Differential Transcriptional Regulation of RPL Genes under Various Abiotic Stress Treatments

The motivation for studying rice large subunit ribosomal genes in stress-response stems from our results on activation-tagged mutant population generated for an important agronomical trait called water-use efficiency (Moin et al., 2016). The mutants with sustained/improved seed productivity under the conditions of limited water availability were selected for flanking sequence analysis and subsequently for studying the expression pattern of the enhancer tagged genes. The seven short-listed mutant plants that appeared to have high productivity were then characterized with physiological parameters related to WUE such as measuring their photosynthetic efficiency and carbon isotope analysis. Among these, two mutants were found to have ribosomal large subunit genes, RPL6 and RPL23A activated by the integrated enhancers. The presence of multiple stress-responsive elements in their putative promoter regions and their significant up-regulation in response to ABA, NaCl, and dehydration stresses further corroborated our findings (Moin et al., 2016). This study not only suggested that RPL6 and RPL23A are potential candidates for abiotic-stress amelioration, but more importantly it provides a basis for the exploration of other members of large subunit ribosomal genes for stress-responsiveness.

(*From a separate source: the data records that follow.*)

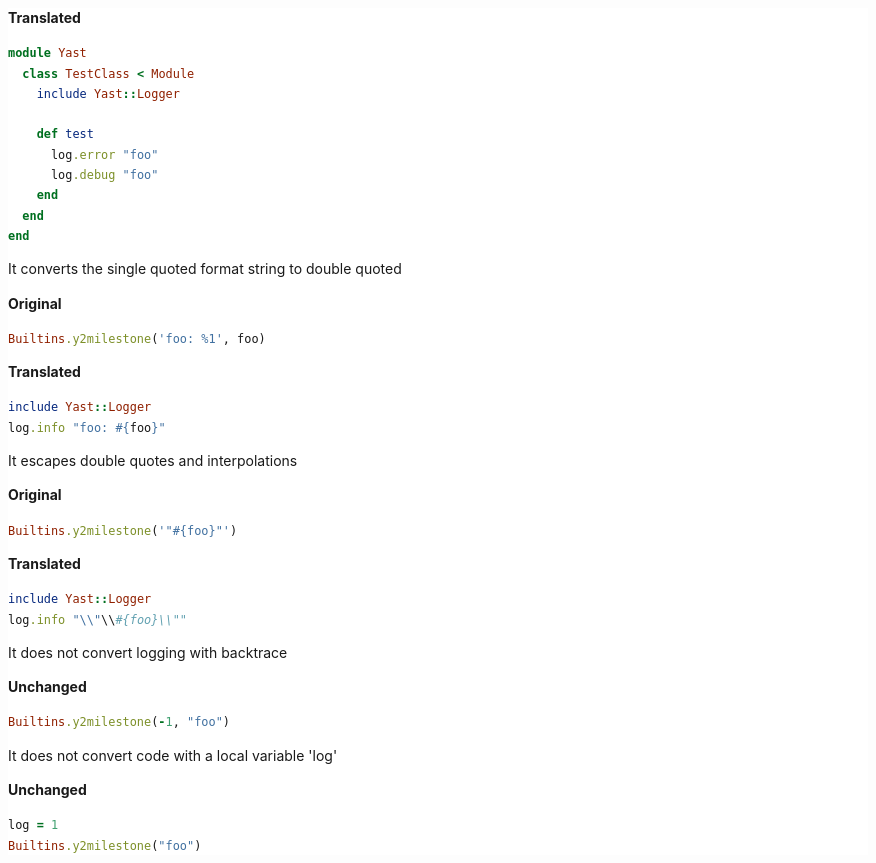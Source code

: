 **Translated**

```ruby
module Yast
  class TestClass < Module
    include Yast::Logger

    def test
      log.error "foo"
      log.debug "foo"
    end
  end
end
```

It converts the single quoted format string to double quoted

**Original**

```ruby
Builtins.y2milestone('foo: %1', foo)
```

**Translated**

```ruby
include Yast::Logger
log.info "foo: #{foo}"
```

It escapes double quotes and interpolations

**Original**

```ruby
Builtins.y2milestone('"#{foo}"')
```

**Translated**

```ruby
include Yast::Logger
log.info "\\"\\#{foo}\\""
```

It does not convert logging with backtrace

**Unchanged**

```ruby
Builtins.y2milestone(-1, "foo")
```

It does not convert code with a local variable 'log'

**Unchanged**

```ruby
log = 1
Builtins.y2milestone("foo")
```


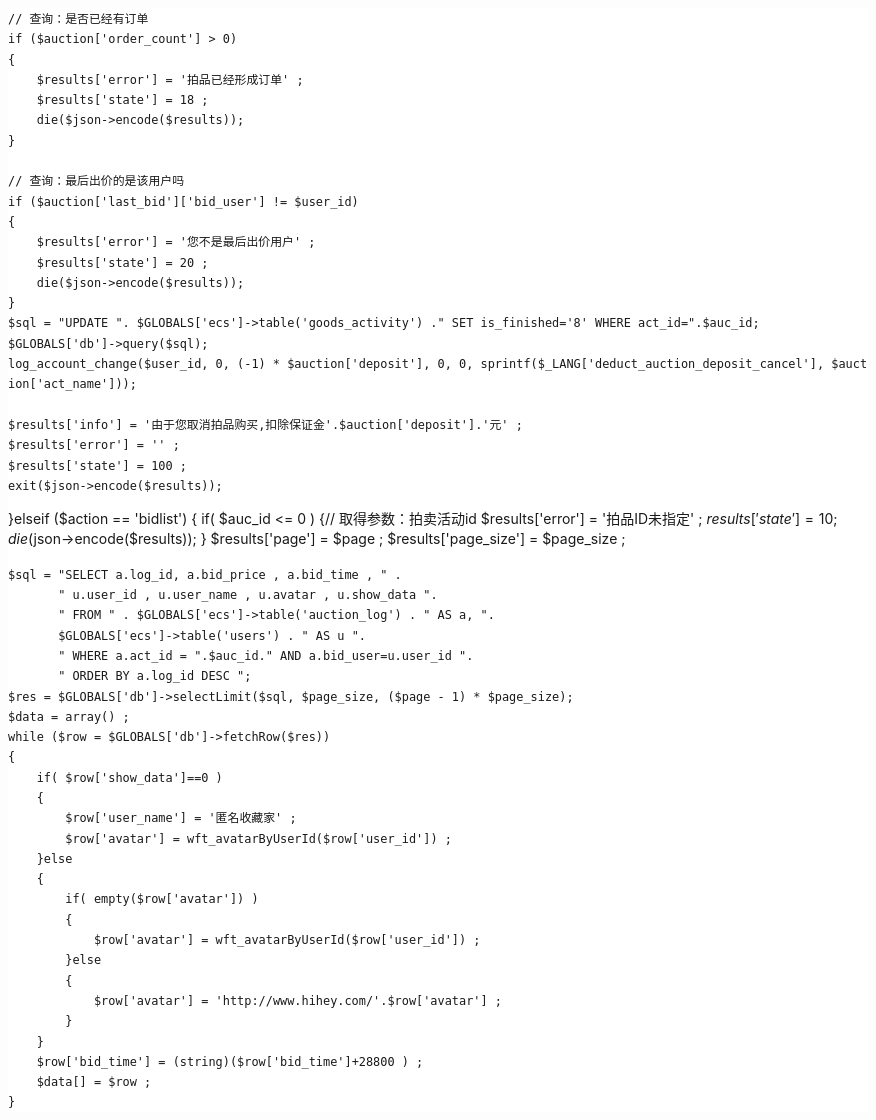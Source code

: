     // 查询：是否已经有订单
    if ($auction['order_count'] > 0)
    {
        $results['error'] = '拍品已经形成订单' ;
        $results['state'] = 18 ;
        die($json->encode($results));
    }

    // 查询：最后出价的是该用户吗 
    if ($auction['last_bid']['bid_user'] != $user_id)
    {
        $results['error'] = '您不是最后出价用户' ;
        $results['state'] = 20 ;
        die($json->encode($results));
    }
    $sql = "UPDATE ". $GLOBALS['ecs']->table('goods_activity') ." SET is_finished='8' WHERE act_id=".$auc_id;
    $GLOBALS['db']->query($sql);
    log_account_change($user_id, 0, (-1) * $auction['deposit'], 0, 0, sprintf($_LANG['deduct_auction_deposit_cancel'], $auction['act_name']));

    $results['info'] = '由于您取消拍品购买,扣除保证金'.$auction['deposit'].'元' ;
    $results['error'] = '' ;
    $results['state'] = 100 ;
    exit($json->encode($results));

}elseif ($action == 'bidlist')
{
    if( $auc_id <= 0 )
    {// 取得参数：拍卖活动id 
      $results['error'] = '拍品ID未指定' ;
      $results['state'] = 10 ;
      die($json->encode($results));
    }
    $results['page'] = $page ;
    $results['page_size'] = $page_size ;

    $sql = "SELECT a.log_id, a.bid_price , a.bid_time , " .
           " u.user_id , u.user_name , u.avatar , u.show_data ".
           " FROM " . $GLOBALS['ecs']->table('auction_log') . " AS a, ".
           $GLOBALS['ecs']->table('users') . " AS u ".
           " WHERE a.act_id = ".$auc_id." AND a.bid_user=u.user_id ".
           " ORDER BY a.log_id DESC ";
    $res = $GLOBALS['db']->selectLimit($sql, $page_size, ($page - 1) * $page_size);
    $data = array() ;
    while ($row = $GLOBALS['db']->fetchRow($res))
    {
        if( $row['show_data']==0 )
        {
            $row['user_name'] = '匿名收藏家' ;
            $row['avatar'] = wft_avatarByUserId($row['user_id']) ;
        }else
        {
            if( empty($row['avatar']) )
            {
                $row['avatar'] = wft_avatarByUserId($row['user_id']) ;
            }else
            {
                $row['avatar'] = 'http://www.hihey.com/'.$row['avatar'] ;
            }
        }
        $row['bid_time'] = (string)($row['bid_time']+28800 ) ;
        $data[] = $row ;
    }
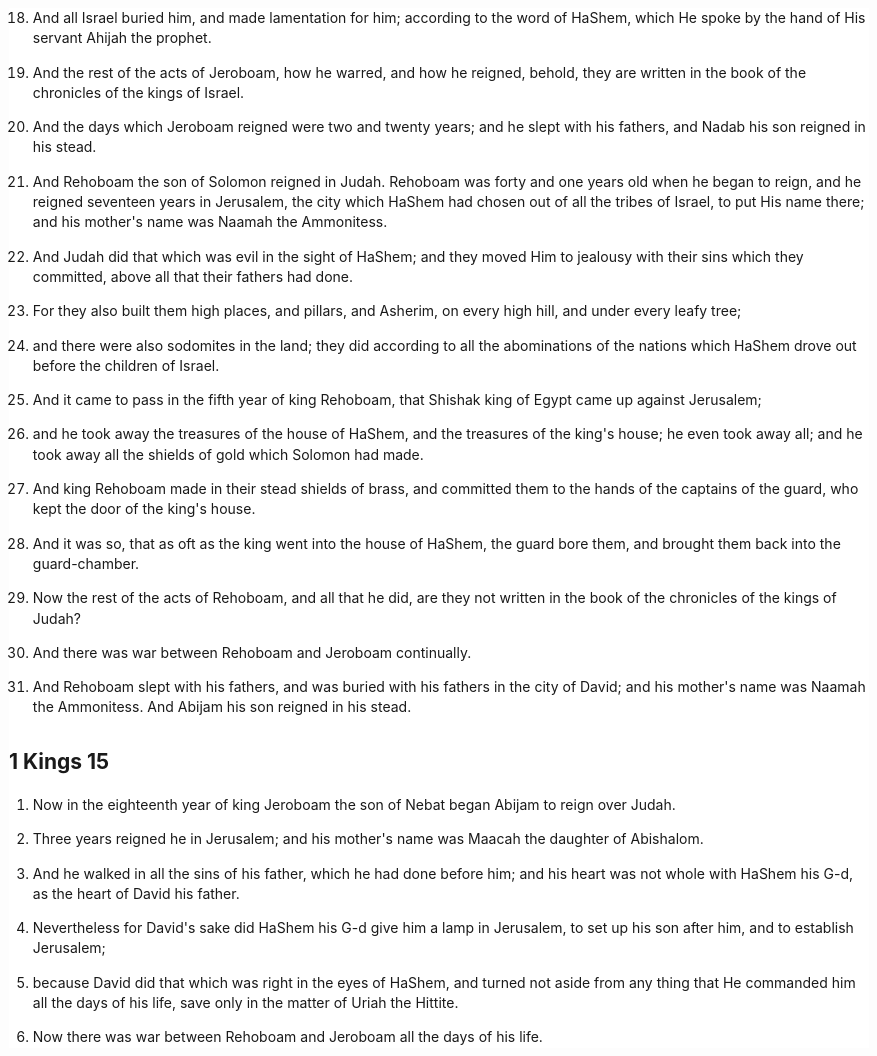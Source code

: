 18. And all Israel buried him, and made lamentation for him; according to the word of HaShem, which He spoke by the hand of His servant Ahijah the prophet.

19. And the rest of the acts of Jeroboam, how he warred, and how he reigned, behold, they are written in the book of the chronicles of the kings of Israel.

20. And the days which Jeroboam reigned were two and twenty years; and he slept with his fathers, and Nadab his son reigned in his stead.

21. And Rehoboam the son of Solomon reigned in Judah. Rehoboam was forty and one years old when he began to reign, and he reigned seventeen years in Jerusalem, the city which HaShem had chosen out of all the tribes of Israel, to put His name there; and his mother's name was Naamah the Ammonitess.

22. And Judah did that which was evil in the sight of HaShem; and they moved Him to jealousy with their sins which they committed, above all that their fathers had done.

23. For they also built them high places, and pillars, and Asherim, on every high hill, and under every leafy tree;

24. and there were also sodomites in the land; they did according to all the abominations of the nations which HaShem drove out before the children of Israel.

25. And it came to pass in the fifth year of king Rehoboam, that Shishak king of Egypt came up against Jerusalem;

26. and he took away the treasures of the house of HaShem, and the treasures of the king's house; he even took away all; and he took away all the shields of gold which Solomon had made.

27. And king Rehoboam made in their stead shields of brass, and committed them to the hands of the captains of the guard, who kept the door of the king's house.

28. And it was so, that as oft as the king went into the house of HaShem, the guard bore them, and brought them back into the guard-chamber.

29. Now the rest of the acts of Rehoboam, and all that he did, are they not written in the book of the chronicles of the kings of Judah?

30. And there was war between Rehoboam and Jeroboam continually.

31. And Rehoboam slept with his fathers, and was buried with his fathers in the city of David; and his mother's name was Naamah the Ammonitess. And Abijam his son reigned in his stead. 

## 1 Kings 15

1. Now in the eighteenth year of king Jeroboam the son of Nebat began Abijam to reign over Judah.

2. Three years reigned he in Jerusalem; and his mother's name was Maacah the daughter of Abishalom.

3. And he walked in all the sins of his father, which he had done before him; and his heart was not whole with HaShem his G-d, as the heart of David his father.

4. Nevertheless for David's sake did HaShem his G-d give him a lamp in Jerusalem, to set up his son after him, and to establish Jerusalem;

5. because David did that which was right in the eyes of HaShem, and turned not aside from any thing that He commanded him all the days of his life, save only in the matter of Uriah the Hittite.

6. Now there was war between Rehoboam and Jeroboam all the days of his life.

Taking a cue from these observations, we assessed the abiotic stress responsive roles of other rice 60S ribosomal genes. For this, we selected 34 genes, one from each orthologous group as described earlier and comprehensively studied the differential transcriptional regulation of 34 genes under phytohormone (MeJa and SA), temperature (heat; 42°C and cold; 4°C) and oxidative stress treatments in shoot and root tissues at six different time intervals (5 min, 3 h, 6 h, 12 h, 24 h, and 60 h). After applying the abiotic treatments, tissue samples were collected as early as 5 min to check the immediate responsiveness of the RPL genes and continued up to 60 h. All the RPL genes responded to the treatments in the form of either up or down-regulation.

The genes that exhibited ≥3-fold transcript level on the log2 scale were considered as significantly up-regulated. MeJa, SA, and cold treatments induced the up-regulation of more genes (>60%) than heat and H2O2 treatments, which caused the down-regulation of 75% of the genes. In shoots, MeJa and SA-induced the up-regulation of 27 (79%) RPL genes each, cold treatment up-regulated 19 genes (55%), while heat and H2O2 treatments up-regulated 6 (17%) RPL genes each. In roots, MeJa, SA, cold, heat, and H2O2 treatments up-regulated 19 (55%), 22 (64%), 16 (47%), 6 (17%), and 14 (41%) RPL genes, respectively. Genes that were up-regulated in both the shoot and root tissues include; RPL7, 8, 12, 13b, 18P, 19.3, 24a, 32, 35, and 51 under MeJa treatment, whereas SA-induced the expression of RPL7, 8, 12, 13b, 19.3, 24a, 26, 32, 35, and 51. Genes such as RPL6, 7, 23A, 28, 32, 35, and 37 were up-regulated in cold treatment, while RPL6, 12, 23A, and RPL18a and 13a were up-regulated under heat and H2O2 treatments, respectively.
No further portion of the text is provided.